On Mon, 2 Feb 2004, Nalin Dahyabhai wrote:
Date: Mon, 2 Feb 2004 16:55:58 -0500
From: Nalin Dahyabhai <nalin(a)redhat.com>
To: fedora-devel-list(a)redhat.com
Content-Type: text/plain; charset=us-ascii
List-Id: Development discussions related to Fedora Core
<fedora-devel-list.redhat.com>
Subject: Re: Python package packaging question
On Mon, Feb 02, 2004 at 04:18:09PM -0500, Mihai Ibanescu wrote:
> It may seem like it. .pyc and .pyo files are there for performance
> reasons. .py files are there, because debugging would be a nightmare
> otherwise.
The byte-compiled versions will always be generated if you have write
access to the directory. (This is almost always the case if you happen
to run a script as root.) If you run a script as root and then attempt
to uninstall the package which includes that script, some directories
which are unique to the package can't be removed because the .pyc and
.pyo files are still there (even though the .py files are now gone).

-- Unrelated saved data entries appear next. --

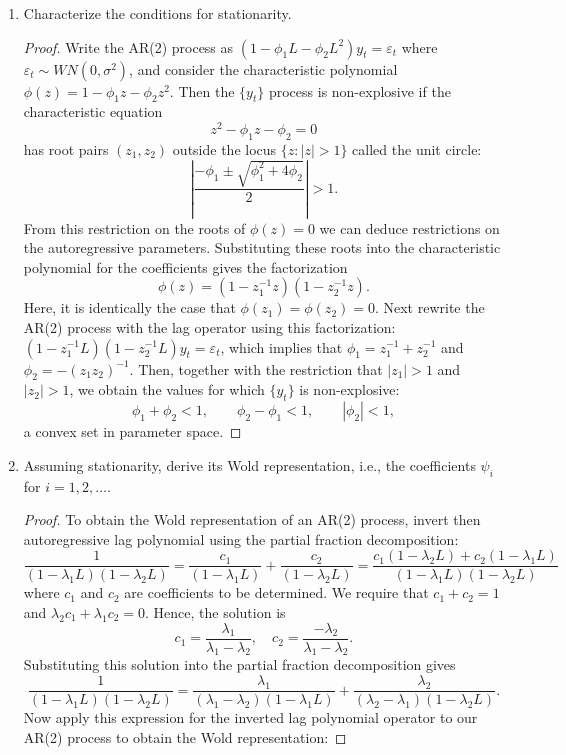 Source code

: \documentclass[oneside,reqno]{amsart}
\newcommand{\eps}{\varepsilon}
\theoremstyle{definition}
\begin{document}
\begin{enumerate}
\item
Characterize the conditions for stationarity. 
\begin{proof}
Write the AR(2) process as $(1 - \phi_1 L -  \phi_2 L^2)y_t =  \eps_t$ where $\eps_t \sim WN(0, \sigma^2)$, and consider the characteristic polynomial $\phi(z) = 1 - \phi_1 z - \phi_2 z^2$. Then the $\{y_t\}$ process is non-explosive if the characteristic equation 
\[
	z^2 -\phi_1 z - \phi_2 = 0
\]
has root pairs $(z_1,z_2)$ outside the locus $\{z : |z| > 1\}$ called the unit circle:
\[
	\left| \frac{-\phi_1 \pm \sqrt{\phi_1^2 + 4\phi_2}}{2} \right| > 1.
\]
From this restriction on the roots of $\phi(z)=0$ we can deduce restrictions on the autoregressive parameters. Substituting these roots into the characteristic polynomial for the coefficients gives the factorization 
\[
	\phi(z) = (1- z_1^{-1}z)(1- z_2^{-1}z).
\]
Here, it is identically the case that $\phi(z_1) = \phi(z_2) = 0$. Next rewrite the AR(2) process with the lag operator using this factorization: $(1- z_1^{-1}L)(1- z_2^{-1}L)y_t = \eps_t$, which implies that $\phi_1 = z_1^{-1}+ z_2^{-1}$ and $\phi_2 =-(z_1z_2)^{-1}$. Then, together with the restriction that $|z_1| > 1$ and $|z_2|>1$, we obtain the values for which $\{y_t\}$ is non-explosive:
\[
	\phi_1 + \phi_2 < 1, \qquad \phi_2 - \phi_1 < 1, \qquad |\phi_2| < 1,
\]
a convex set in parameter space. 
\end{proof}
\item
Assuming stationarity, derive its Wold representation, i.e., the coefficients $\psi_i$ for $i=1,2,\dotsc$.
\begin{proof}
To obtain the Wold representation of an AR(2) process, invert then autoregressive lag polynomial using the partial fraction decomposition:
\[
	\frac{1}{(1-\lambda_1 L ) (1-\lambda_2 L)} = \frac{c_1}{(1-\lambda_1 L )} + \frac{c_2}{(1-\lambda_2 L)} = \frac{c_1(1-\lambda_2 L) + c_2 (1-\lambda_1 L)}{(1-\lambda_1 L ) (1-\lambda_2 L)}
\]
where $c_1$ and $c_2$ are coefficients to be determined. We require that $c_1 + c_2 = 1$ and $\lambda_2 c_1 + \lambda_1 c_2 = 0$. Hence, the solution is 
\[
	c_1 = \frac{\lambda_1}{\lambda_1 - \lambda_2}, \quad c_2 = \frac{-\lambda_2}{\lambda_1 - \lambda_2}.
\]
Substituting this solution into the partial fraction decomposition gives  
\[
	\frac{1}{(1-\lambda_1 L ) (1-\lambda_2 L)} = 	\frac{\lambda_1}{(\lambda_1 -\lambda_2) (1-\lambda_1 L)} 
+ \frac{\lambda_2}{(\lambda_2 -\lambda_1) (1-\lambda_2 L)}.
\]
Now apply this expression for the inverted lag polynomial operator to our AR(2) process to obtain the Wold representation:

\end{proof}
\end{enumerate}
\end{document}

Some packages include the byte-compiled versions of their scripts to
avoid this. Personally I think all packages which include python
scripts should include both the .pyc and .pyo files (and that the
default RPM configuration should automate this), but I don't think
there's ever been a consensus on that.
For the case in which the .pyc and .pyo files are not included in
the rpm package, the best solution IMHO, is to have the rpm
package do the following for those files:
%ghost %verify(not md5 size mtime) /path/to/foo.py[co]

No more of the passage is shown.